Saturday, March 10, 2012

The hands of time



We'll all be moving our clocks ahead tonight as we spring forward into daylight saving time.

Which reminds me of the General Assembly.

As a reporter for WTVR TV, I covered the state legislature for a few years back in the early 1970s. Things were different then. Conservative Democrats controlled both houses at the Capitol, and there were so few Republicans that they could have caucused in a closet.

Relations between the factions at the General Assembly were slightly more civilized. Senators and delegates prided themselves on being gentlemen and in behaving in a gentlemanly manner. (In 1970, there were no female senators. If memory serves, there was one woman delegate, Mrs. Eleanor Sheppard, who represented Richmond.)

But more to the point, they got things done on time.

Almost always.

On several occasions that I recall, one house or the other just couldn't finish its business by midnight on the last day.

So someone would turn back the official clock in the House or the Senate by an hour or so in order to preserve the fiction that the rules were not being violated.

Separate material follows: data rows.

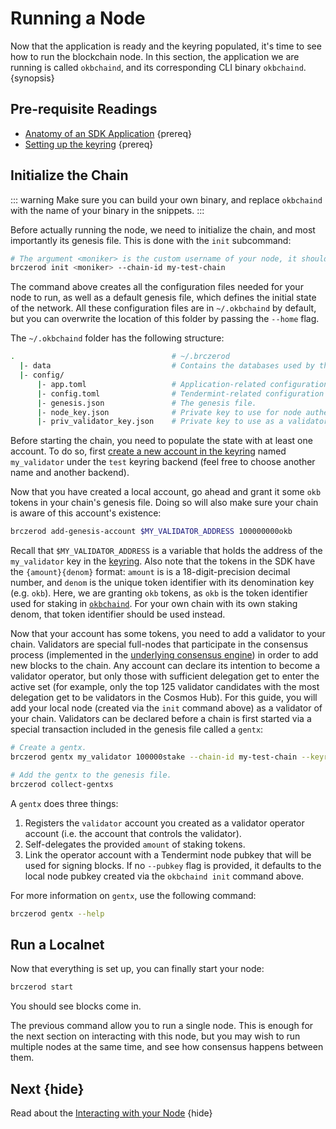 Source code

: <!--
order: 2
-->

# Running a Node

Now that the application is ready and the keyring populated, it's time to see how to run the blockchain node. In this section, the application we are running is called `okbchaind`, and its corresponding CLI binary `okbchaind`. {synopsis}

## Pre-requisite Readings

- [Anatomy of an SDK Application](../basics/app-anatomy.md) {prereq}
- [Setting up the keyring](./keyring.md) {prereq}

## Initialize the Chain

::: warning
Make sure you can build your own binary, and replace `okbchaind` with the name of your binary in the snippets.
:::

Before actually running the node, we need to initialize the chain, and most importantly its genesis file. This is done with the `init` subcommand:

```bash
# The argument <moniker> is the custom username of your node, it should be human-readable.
brczerod init <moniker> --chain-id my-test-chain
```

The command above creates all the configuration files needed for your node to run, as well as a default genesis file, which defines the initial state of the network. All these configuration files are in `~/.okbchaind` by default, but you can overwrite the location of this folder by passing the `--home` flag.

The `~/.okbchaind` folder has the following structure:

```bash
.                                   # ~/.brczerod
  |- data                           # Contains the databases used by the node.
  |- config/
      |- app.toml                   # Application-related configuration file.
      |- config.toml                # Tendermint-related configuration file.
      |- genesis.json               # The genesis file.
      |- node_key.json              # Private key to use for node authentication in the p2p protocol.
      |- priv_validator_key.json    # Private key to use as a validator in the consensus protocol.
```

Before starting the chain, you need to populate the state with at least one account. To do so, first [create a new account in the keyring](./keyring.md#adding-keys-to-the-keyring) named `my_validator` under the `test` keyring backend (feel free to choose another name and another backend).

Now that you have created a local account, go ahead and grant it some `okb` tokens in your chain's genesis file. Doing so will also make sure your chain is aware of this account's existence:

```bash
brczerod add-genesis-account $MY_VALIDATOR_ADDRESS 100000000okb
```

Recall that `$MY_VALIDATOR_ADDRESS` is a variable that holds the address of the `my_validator` key in the [keyring](./keyring.md#adding-keys-to-the-keyring). Also note that the tokens in the SDK have the `{amount}{denom}` format: `amount` is is a 18-digit-precision decimal number, and `denom` is the unique token identifier with its denomination key (e.g. `okb`). Here, we are granting `okb` tokens, as `okb` is the token identifier used for staking in [`okbchaind`](https://github.com/okx/okbchain). For your own chain with its own staking denom, that token identifier should be used instead.

Now that your account has some tokens, you need to add a validator to your chain. Validators are special full-nodes that participate in the consensus process (implemented in the [underlying consensus engine](../intro/sdk-app-architecture.md#tendermint)) in order to add new blocks to the chain. Any account can declare its intention to become a validator operator, but only those with sufficient delegation get to enter the active set (for example, only the top 125 validator candidates with the most delegation get to be validators in the Cosmos Hub). For this guide, you will add your local node (created via the `init` command above) as a validator of your chain. Validators can be declared before a chain is first started via a special transaction included in the genesis file called a `gentx`:

```bash
# Create a gentx.
brczerod gentx my_validator 100000stake --chain-id my-test-chain --keyring-backend test

# Add the gentx to the genesis file.
brczerod collect-gentxs
```

A `gentx` does three things:

1. Registers the `validator` account you created as a validator operator account (i.e. the account that controls the validator).
2. Self-delegates the provided `amount` of staking tokens.
3. Link the operator account with a Tendermint node pubkey that will be used for signing blocks. If no `--pubkey` flag is provided, it defaults to the local node pubkey created via the `okbchaind init` command above.

For more information on `gentx`, use the following command:

```bash
brczerod gentx --help
```

## Run a Localnet

Now that everything is set up, you can finally start your node:

```bash
brczerod start
```

You should see blocks come in.

The previous command allow you to run a single node. This is enough for the next section on interacting with this node, but you may wish to run multiple nodes at the same time, and see how consensus happens between them.


## Next {hide}

Read about the [Interacting with your Node](./interact-node.md) {hide}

Think about that. A General Assembly session might be extended by as much as an hour or two.

Nowadays, we're lucky if the legislature doesn't extend its work by a month or two. Today was the day the current session was supposed to end, but there's no state budget for the next two fiscal years yet in sight.

So both houses have agreed to a special session in order to hammer out a spending plan. Lord knows how long it will take them.

It's no longer sufficient to turn back the hands of the official clock.

Now they have to rip whole days from the calendar, or weeks or -- heaven forbid -- months in order to preserve the fiction that the House and Senate are capable of meeting a deadline.

1 comment:

  1. Back in Indiana, in the 1970'a, the powers that be allowed the Assembly to date actions beyond 31 calendar days, so bills could pass on May 32nd, 33rd, etc. Thus preserving the legal fiction that a budget was adopted before they were required to go home at the end of that particular month.